# WHAT TO DO
Could you print the entries below exactly, starting at the line that contains "- https://icml.cc/" and stopping after the last one?

# SOURCE MATERIAL
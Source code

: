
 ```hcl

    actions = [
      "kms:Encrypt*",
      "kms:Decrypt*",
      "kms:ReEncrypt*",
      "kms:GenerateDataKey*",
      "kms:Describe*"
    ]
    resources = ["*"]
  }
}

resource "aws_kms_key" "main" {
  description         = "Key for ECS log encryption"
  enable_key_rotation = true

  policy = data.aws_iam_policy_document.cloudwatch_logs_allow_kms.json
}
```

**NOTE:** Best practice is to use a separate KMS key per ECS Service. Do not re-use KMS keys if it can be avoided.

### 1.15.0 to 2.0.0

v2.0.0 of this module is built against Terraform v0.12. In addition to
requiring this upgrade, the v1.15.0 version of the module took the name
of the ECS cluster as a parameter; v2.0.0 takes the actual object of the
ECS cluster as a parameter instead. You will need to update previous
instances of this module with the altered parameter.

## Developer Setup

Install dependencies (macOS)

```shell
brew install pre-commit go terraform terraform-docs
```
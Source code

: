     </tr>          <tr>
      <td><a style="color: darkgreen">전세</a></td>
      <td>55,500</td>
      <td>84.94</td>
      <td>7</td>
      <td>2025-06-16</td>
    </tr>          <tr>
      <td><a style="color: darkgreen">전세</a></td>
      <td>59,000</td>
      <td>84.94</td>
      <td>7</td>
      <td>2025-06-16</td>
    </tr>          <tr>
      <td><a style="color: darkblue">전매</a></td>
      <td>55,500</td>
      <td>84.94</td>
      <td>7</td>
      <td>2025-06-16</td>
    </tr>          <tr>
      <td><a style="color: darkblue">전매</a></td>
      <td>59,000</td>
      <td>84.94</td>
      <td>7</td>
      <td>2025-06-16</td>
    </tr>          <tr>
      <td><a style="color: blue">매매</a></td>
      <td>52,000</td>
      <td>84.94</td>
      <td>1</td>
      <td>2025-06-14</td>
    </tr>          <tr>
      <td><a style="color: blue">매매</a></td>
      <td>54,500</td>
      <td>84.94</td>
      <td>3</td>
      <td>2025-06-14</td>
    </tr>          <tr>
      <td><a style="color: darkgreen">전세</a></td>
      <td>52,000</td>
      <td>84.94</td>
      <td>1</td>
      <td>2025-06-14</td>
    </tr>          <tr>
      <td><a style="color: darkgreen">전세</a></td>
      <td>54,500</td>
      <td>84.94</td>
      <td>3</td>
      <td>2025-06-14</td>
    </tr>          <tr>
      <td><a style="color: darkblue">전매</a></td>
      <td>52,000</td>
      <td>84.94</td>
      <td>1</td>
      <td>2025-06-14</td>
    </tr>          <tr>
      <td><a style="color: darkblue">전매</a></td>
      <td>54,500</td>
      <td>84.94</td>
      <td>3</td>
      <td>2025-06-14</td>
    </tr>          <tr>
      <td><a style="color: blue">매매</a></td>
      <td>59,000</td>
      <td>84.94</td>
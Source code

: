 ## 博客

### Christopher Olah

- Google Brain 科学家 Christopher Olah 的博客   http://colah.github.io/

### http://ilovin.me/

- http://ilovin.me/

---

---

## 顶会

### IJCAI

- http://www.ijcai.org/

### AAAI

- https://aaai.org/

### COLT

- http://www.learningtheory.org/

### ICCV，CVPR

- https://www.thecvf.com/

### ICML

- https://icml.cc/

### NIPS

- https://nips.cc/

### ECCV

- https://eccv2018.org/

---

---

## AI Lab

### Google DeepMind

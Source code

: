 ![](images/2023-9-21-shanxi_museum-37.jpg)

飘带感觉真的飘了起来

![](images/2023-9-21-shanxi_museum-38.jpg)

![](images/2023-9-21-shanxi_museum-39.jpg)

# THE ANSWER
- https://icml.cc/

### NIPS

- https://nips.cc/

### ECCV

- https://eccv2018.org/

---

---

## AI Lab

### Google DeepMind

Source code

: ![](images/2023-9-21-shanxi_museum-37.jpg)

飘带感觉真的飘了起来

![](images/2023-9-21-shanxi_museum-38.jpg)

![](images/2023-9-21-shanxi_museum-39.jpg)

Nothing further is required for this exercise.